Ours is a world of coincidences and providential happenings; it is not our lot to sort them out. Yesterday morning, a few of the Assumption Advocates for Life drove down to Worcester's Planned Parenthood to say a quick Rosary inbetween classes. My first time praying in front of an abortion mill, a staple in Catholic activism, the occasion was intrinsically unhappy, but satisfying to the passion for justice. I had expected the place to be much larger, if not more ominous, but it was only the size of a post office. Nonetheless, the place had a fairly steady traffic as we prayed in a small parking lot overlooking the grim place.
Arriving back at Assumption in time for class, it was time to discuss Part IV of Gulliver's Travels [partial spoiler alert]. There could not have been better timing. As some readers will already know, Gulliver is famously gullible, and falls
in love with the Country of the Houyhnhnms, a race of equestrians who value reason above all else [we pronounced it win-ems in class]. Their version of reason, effectually the overcoming of the passions, is the singular force in their lives. As Gulliver tells us,"...a Decree of the general Assembly in this Country, is expressed by the Word Hnhloayn, which signifies an Exhortation; as near as I can render it: For they have no Conception of how a rational Creature can be compelled, but only advised, or exhorted; because no Person can disobey Reason, without giving up his Claim to be a rational Creature." (Chap. X)
The cardinal virtues of the houyhnhnms are friendship and benevolence; while their country has little technology and no literature (which is not necessary since there is little history to record), poetry praising the virtues is in great supply, and avarice is unheard of, except in the yahoos, a primitive and beastial race of man which was long ago introduced to the island the houyhnhnms inhabit.
Conspicuously, love and attachment are absent from the Country of the Houyhnhnms- so little do families care for their deceased that deaths are non-events; they are buried in a remote part of the island, and even on the day of their passing life continues as usual for everyone except the undertaker. As I pointed out in class, their poetry, if it can be so called, must be very bland without reference to romance, valor, and the other passions. Families are arranged and planned, and houyhnhnms may only mate until they have one offspring of each sex, unless they are servants. Still more worryingly, the only subject of genuine disagreement and debate at the general assemblies is whether or not the houyhnhnms should exterminate the yahoos once and for all. While their loathing and commercial use of the yahoos may be more equivalent to the shepherd's hatred of wolves, or our consumption of meat and use of leather, the houyhnhnm's dehumanizing of the yahoos is so pervasive that Gulliver is soon wearing yahoo skins without uneasiness! This dehumanization, reminiscent of Nazi Germany's treatment of the Jews and others (making Part IV of Gulliver's Travels, which I desire to read in full someday, a fitting followup to our previous read, Viktor E. Frankl's Man's Search for Meaning), can easily be likened to the modern West's disconcern for the life of the preborn.

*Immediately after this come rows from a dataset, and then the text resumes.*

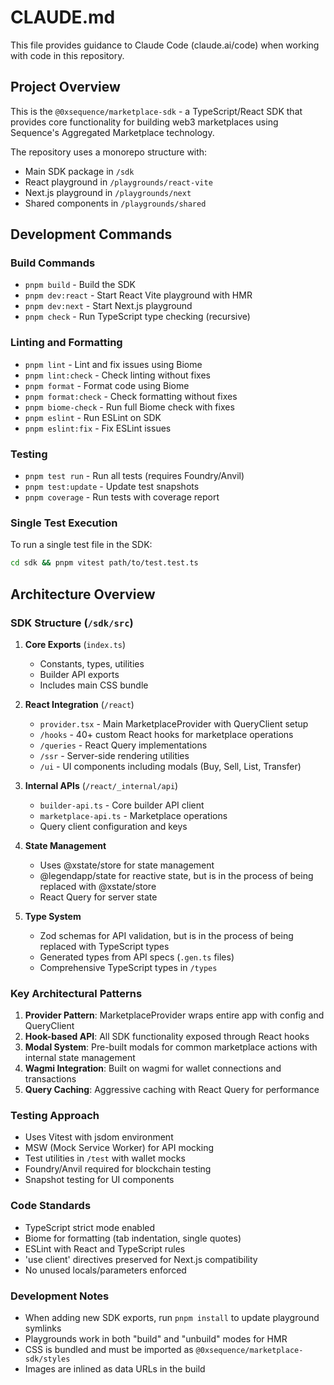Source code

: # CLAUDE.md

This file provides guidance to Claude Code (claude.ai/code) when working with code in this repository.

## Project Overview

This is the `@0xsequence/marketplace-sdk` - a TypeScript/React SDK that provides core functionality for building web3 marketplaces using Sequence's Aggregated Marketplace technology.

The repository uses a monorepo structure with:
- Main SDK package in `/sdk`
- React playground in `/playgrounds/react-vite`
- Next.js playground in `/playgrounds/next`
- Shared components in `/playgrounds/shared`

## Development Commands

### Build Commands
- `pnpm build` - Build the SDK
- `pnpm dev:react` - Start React Vite playground with HMR
- `pnpm dev:next` - Start Next.js playground
- `pnpm check` - Run TypeScript type checking (recursive)

### Linting and Formatting
- `pnpm lint` - Lint and fix issues using Biome
- `pnpm lint:check` - Check linting without fixes
- `pnpm format` - Format code using Biome
- `pnpm format:check` - Check formatting without fixes
- `pnpm biome-check` - Run full Biome check with fixes
- `pnpm eslint` - Run ESLint on SDK
- `pnpm eslint:fix` - Fix ESLint issues

### Testing
- `pnpm test run` - Run all tests (requires Foundry/Anvil)
- `pnpm test:update` - Update test snapshots
- `pnpm coverage` - Run tests with coverage report

### Single Test Execution
To run a single test file in the SDK:
```bash
cd sdk && pnpm vitest path/to/test.test.ts
```

## Architecture Overview

### SDK Structure (`/sdk/src`)

1. **Core Exports** (`index.ts`)
   - Constants, types, utilities
   - Builder API exports
   - Includes main CSS bundle

2. **React Integration** (`/react`)
   - `provider.tsx` - Main MarketplaceProvider with QueryClient setup
   - `/hooks` - 40+ custom React hooks for marketplace operations
   - `/queries` - React Query implementations
   - `/ssr` - Server-side rendering utilities
   - `/ui` - UI components including modals (Buy, Sell, List, Transfer)

3. **Internal APIs** (`/react/_internal/api`)
   - `builder-api.ts` - Core builder API client
   - `marketplace-api.ts` - Marketplace operations
   - Query client configuration and keys

4. **State Management**
   - Uses @xstate/store for state management
   - @legendapp/state for reactive state, but is in the process of being replaced with @xstate/store
   - React Query for server state

5. **Type System**
   - Zod schemas for API validation, but is in the process of being replaced with TypeScript types
   - Generated types from API specs (`.gen.ts` files)
   - Comprehensive TypeScript types in `/types`

### Key Architectural Patterns

1. **Provider Pattern**: MarketplaceProvider wraps entire app with config and QueryClient
2. **Hook-based API**: All SDK functionality exposed through React hooks
3. **Modal System**: Pre-built modals for common marketplace actions with internal state management
4. **Wagmi Integration**: Built on wagmi for wallet connections and transactions
5. **Query Caching**: Aggressive caching with React Query for performance

### Testing Approach

- Uses Vitest with jsdom environment
- MSW (Mock Service Worker) for API mocking
- Test utilities in `/test` with wallet mocks
- Foundry/Anvil required for blockchain testing
- Snapshot testing for UI components

### Code Standards

- TypeScript strict mode enabled
- Biome for formatting (tab indentation, single quotes)
- ESLint with React and TypeScript rules
- 'use client' directives preserved for Next.js compatibility
- No unused locals/parameters enforced

### Development Notes

- When adding new SDK exports, run `pnpm install` to update playground symlinks
- Playgrounds work in both "build" and "unbuild" modes for HMR
- CSS is bundled and must be imported as `@0xsequence/marketplace-sdk/styles`
- Images are inlined as data URLs in the build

From what has been said, the likenesses are undeniable. The great domestic genocide, which, along with contraception, is sealing the downfall of the West by lowering the fertility rate far below replacement, has become the subject of polite political discourse. This ought to be unthinkable (and in the strict sense it still is; the issue can hardly be introduced without framing the debate as between choice and life- couching both sides in comforting terms, as if each based its beliefs in equal but competing goods, skirting the murder at issue. This would perhaps be remedied if pro-lifers more often referred to abortion by its proper name, legal mass murder, as I have done above- after all, even the most virulent pro-choicers cannot think anything better to call us than "anti-choice" or perhaps "anti-woman", even though roughly half the victims of the policy they support are women). While it is unconceivable that anyone but a doctrinaire utilitarian continues to be convinced that babies in the womb are "blobs of tissue" given the advances in embryology, the term is still bandied about to lend, explicitly or not, an air of rationality to legalized abortion, so that its opponents can be written off as unscientific or superstitious. They continue this propaganda unabated to safeguard the sexual revolution and their right to meaningless relations with the opposite sex.
Northampton used to have horse races at the annual Three County Fair. While I have missed their absence over the last few years, if they were ever reopened I would never be able to look at horses in the same way again.